About this exercise:
Extract from the entries below, exactly as given, only the lines from the line containing "8. Assume set" to the line containing "1. In this assignment", both lines included.

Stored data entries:
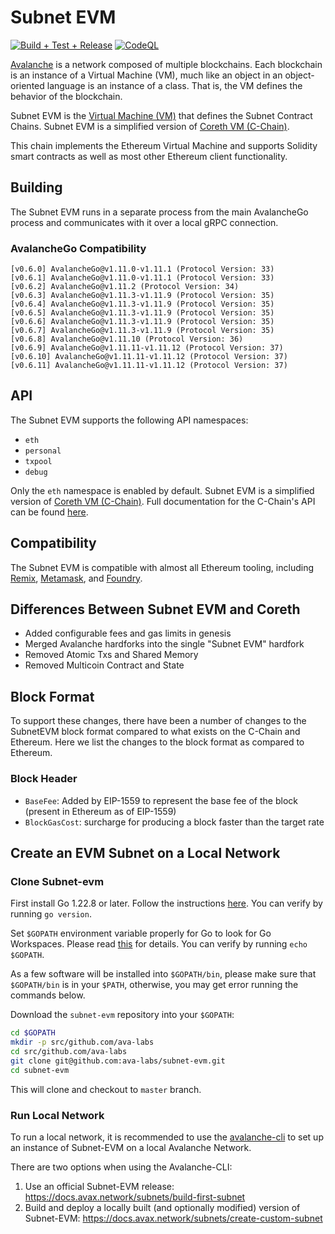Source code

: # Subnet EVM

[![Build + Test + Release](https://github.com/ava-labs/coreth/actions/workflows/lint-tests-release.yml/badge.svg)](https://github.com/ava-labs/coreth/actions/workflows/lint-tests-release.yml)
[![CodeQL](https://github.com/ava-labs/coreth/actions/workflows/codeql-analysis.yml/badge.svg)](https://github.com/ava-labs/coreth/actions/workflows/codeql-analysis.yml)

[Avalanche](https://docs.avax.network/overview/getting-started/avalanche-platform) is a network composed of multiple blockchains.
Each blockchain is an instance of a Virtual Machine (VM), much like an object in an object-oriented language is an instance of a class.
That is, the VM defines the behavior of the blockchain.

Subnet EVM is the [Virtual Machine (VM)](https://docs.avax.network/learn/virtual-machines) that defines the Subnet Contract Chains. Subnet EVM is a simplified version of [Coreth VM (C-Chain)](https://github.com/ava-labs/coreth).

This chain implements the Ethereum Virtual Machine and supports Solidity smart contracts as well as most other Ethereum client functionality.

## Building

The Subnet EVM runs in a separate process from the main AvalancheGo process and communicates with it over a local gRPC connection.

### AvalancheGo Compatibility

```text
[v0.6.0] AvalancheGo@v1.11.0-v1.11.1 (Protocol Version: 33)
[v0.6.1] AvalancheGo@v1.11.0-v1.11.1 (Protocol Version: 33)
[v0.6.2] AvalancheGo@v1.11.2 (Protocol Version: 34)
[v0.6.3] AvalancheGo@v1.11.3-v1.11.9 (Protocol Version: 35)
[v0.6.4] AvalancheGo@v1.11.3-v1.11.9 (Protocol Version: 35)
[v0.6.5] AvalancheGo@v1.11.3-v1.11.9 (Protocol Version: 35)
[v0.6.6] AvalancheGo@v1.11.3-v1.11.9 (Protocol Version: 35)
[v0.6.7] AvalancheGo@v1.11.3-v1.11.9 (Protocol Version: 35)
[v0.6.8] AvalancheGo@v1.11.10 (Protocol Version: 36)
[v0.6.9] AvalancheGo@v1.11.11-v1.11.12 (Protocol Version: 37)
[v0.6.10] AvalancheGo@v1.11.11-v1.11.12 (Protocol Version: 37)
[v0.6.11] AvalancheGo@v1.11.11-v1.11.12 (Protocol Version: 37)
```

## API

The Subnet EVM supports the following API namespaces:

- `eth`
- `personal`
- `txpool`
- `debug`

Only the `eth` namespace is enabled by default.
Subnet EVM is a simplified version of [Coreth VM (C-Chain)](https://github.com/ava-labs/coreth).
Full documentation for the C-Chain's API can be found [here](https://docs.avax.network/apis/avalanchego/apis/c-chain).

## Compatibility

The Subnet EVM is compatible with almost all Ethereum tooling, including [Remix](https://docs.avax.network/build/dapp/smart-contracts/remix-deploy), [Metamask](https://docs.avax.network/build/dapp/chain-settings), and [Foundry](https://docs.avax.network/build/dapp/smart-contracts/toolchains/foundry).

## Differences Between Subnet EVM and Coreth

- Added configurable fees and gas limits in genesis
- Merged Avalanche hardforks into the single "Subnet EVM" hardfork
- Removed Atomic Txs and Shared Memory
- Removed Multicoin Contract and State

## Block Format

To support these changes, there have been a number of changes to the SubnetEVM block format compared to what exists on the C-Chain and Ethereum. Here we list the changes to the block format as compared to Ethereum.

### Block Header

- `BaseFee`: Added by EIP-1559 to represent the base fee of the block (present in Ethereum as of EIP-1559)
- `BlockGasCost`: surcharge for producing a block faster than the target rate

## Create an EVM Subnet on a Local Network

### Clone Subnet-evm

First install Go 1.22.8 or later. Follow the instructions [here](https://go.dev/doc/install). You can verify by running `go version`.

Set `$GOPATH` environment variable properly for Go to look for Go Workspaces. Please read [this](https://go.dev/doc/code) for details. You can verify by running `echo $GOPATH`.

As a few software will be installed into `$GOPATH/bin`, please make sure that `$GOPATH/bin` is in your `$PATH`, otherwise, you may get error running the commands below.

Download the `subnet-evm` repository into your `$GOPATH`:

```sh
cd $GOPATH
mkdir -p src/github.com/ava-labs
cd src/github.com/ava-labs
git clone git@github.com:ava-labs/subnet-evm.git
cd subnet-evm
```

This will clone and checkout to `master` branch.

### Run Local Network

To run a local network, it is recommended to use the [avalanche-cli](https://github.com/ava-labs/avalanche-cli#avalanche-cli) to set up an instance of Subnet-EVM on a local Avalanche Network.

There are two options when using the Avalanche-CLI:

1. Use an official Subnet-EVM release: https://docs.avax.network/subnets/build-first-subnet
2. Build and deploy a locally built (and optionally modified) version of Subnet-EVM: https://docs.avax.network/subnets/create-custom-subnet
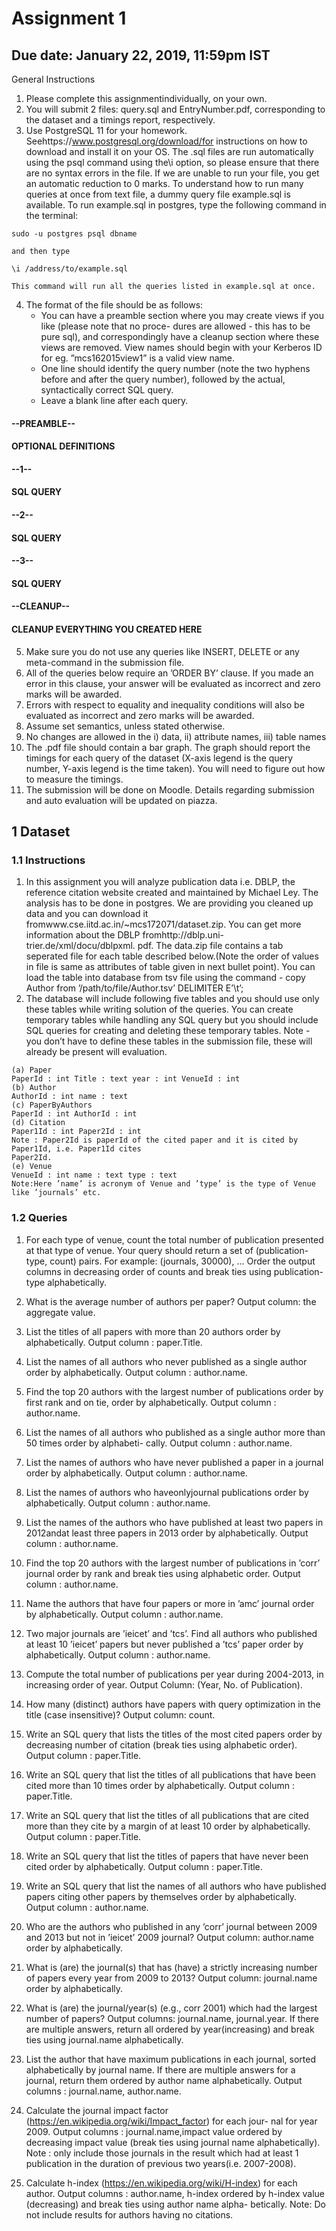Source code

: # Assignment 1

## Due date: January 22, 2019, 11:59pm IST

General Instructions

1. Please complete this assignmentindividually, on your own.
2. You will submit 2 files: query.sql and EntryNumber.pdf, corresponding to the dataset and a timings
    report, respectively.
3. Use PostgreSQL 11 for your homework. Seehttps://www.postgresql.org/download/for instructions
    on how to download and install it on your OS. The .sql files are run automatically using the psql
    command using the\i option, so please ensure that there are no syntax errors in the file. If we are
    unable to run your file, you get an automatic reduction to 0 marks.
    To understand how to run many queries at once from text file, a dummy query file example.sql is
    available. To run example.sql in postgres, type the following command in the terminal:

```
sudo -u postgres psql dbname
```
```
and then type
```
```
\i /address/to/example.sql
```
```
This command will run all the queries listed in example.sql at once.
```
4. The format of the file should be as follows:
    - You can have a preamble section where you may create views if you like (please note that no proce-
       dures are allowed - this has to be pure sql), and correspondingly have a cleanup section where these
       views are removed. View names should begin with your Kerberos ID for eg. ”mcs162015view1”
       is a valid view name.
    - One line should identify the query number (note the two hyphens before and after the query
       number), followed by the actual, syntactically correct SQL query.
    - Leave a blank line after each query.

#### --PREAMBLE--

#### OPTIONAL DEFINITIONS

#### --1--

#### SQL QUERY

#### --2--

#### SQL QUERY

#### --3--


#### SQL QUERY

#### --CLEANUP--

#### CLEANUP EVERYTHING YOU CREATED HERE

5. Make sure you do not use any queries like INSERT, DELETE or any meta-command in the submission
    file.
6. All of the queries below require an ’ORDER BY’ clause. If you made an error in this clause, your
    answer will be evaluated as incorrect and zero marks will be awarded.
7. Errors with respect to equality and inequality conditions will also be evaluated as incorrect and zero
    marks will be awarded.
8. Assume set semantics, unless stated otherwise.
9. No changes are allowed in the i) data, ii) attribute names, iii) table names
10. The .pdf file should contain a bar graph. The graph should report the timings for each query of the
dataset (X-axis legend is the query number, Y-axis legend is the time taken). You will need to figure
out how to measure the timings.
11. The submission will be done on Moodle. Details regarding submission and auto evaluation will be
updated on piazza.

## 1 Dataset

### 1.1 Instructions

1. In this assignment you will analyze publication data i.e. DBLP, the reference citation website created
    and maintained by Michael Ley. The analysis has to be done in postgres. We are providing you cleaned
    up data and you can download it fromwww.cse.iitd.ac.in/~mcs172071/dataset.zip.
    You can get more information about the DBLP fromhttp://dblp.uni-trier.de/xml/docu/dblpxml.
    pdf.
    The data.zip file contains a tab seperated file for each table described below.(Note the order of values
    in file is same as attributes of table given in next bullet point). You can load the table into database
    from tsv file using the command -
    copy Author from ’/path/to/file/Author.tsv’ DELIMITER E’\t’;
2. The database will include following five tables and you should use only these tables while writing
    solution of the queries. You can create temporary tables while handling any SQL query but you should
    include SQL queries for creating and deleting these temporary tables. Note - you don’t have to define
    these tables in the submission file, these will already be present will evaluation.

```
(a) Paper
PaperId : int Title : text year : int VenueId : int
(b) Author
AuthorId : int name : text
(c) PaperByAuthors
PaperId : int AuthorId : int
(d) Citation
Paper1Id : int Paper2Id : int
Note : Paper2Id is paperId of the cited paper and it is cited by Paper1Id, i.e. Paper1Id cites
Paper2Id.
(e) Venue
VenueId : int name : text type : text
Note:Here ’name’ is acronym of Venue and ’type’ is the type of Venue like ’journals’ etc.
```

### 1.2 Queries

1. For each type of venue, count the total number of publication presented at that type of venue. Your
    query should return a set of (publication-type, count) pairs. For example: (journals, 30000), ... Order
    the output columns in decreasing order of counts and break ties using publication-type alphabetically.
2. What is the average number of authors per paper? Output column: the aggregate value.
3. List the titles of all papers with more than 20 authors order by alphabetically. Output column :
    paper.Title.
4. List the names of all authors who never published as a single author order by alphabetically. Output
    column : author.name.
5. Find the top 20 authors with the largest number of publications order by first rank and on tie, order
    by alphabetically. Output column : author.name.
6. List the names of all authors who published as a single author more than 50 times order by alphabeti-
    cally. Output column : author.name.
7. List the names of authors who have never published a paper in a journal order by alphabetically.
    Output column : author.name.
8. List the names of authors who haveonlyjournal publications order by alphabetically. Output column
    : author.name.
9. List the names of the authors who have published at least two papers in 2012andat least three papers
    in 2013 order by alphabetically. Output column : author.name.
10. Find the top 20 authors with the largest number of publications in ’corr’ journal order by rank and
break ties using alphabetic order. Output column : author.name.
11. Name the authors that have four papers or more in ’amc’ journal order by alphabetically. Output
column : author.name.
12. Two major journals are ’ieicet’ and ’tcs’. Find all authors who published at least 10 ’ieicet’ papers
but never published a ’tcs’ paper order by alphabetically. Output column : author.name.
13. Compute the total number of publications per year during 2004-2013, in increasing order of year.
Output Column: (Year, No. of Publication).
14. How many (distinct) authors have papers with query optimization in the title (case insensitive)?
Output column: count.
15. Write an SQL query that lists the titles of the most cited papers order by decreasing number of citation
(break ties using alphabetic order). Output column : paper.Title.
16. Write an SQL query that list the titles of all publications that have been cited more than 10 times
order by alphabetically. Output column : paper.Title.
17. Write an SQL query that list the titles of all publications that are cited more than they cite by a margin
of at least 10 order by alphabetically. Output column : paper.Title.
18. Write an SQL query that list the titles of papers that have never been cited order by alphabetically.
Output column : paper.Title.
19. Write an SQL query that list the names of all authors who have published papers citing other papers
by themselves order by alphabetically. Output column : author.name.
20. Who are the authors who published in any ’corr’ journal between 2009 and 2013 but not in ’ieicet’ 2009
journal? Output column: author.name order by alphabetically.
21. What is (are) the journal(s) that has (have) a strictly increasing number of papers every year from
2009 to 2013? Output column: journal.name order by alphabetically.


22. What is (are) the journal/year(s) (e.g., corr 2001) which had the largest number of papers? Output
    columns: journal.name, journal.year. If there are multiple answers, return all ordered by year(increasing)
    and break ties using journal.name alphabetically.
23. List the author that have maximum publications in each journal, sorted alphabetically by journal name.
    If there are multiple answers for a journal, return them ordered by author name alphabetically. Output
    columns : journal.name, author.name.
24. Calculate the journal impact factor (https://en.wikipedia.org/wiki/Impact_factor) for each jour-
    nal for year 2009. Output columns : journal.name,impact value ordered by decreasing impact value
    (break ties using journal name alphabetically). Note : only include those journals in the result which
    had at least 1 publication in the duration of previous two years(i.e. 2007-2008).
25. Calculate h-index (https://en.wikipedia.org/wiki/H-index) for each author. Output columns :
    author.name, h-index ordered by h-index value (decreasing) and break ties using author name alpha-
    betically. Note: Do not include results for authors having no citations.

Response area:
8. Assume set semantics, unless stated otherwise.
9. No changes are allowed in the i) data, ii) attribute names, iii) table names
10. The .pdf file should contain a bar graph. The graph should report the timings for each query of the
dataset (X-axis legend is the query number, Y-axis legend is the time taken). You will need to figure
out how to measure the timings.
11. The submission will be done on Moodle. Details regarding submission and auto evaluation will be
updated on piazza.

## 1 Dataset

### 1.1 Instructions

1. In this assignment you will analyze publication data i.e. DBLP, the reference citation website created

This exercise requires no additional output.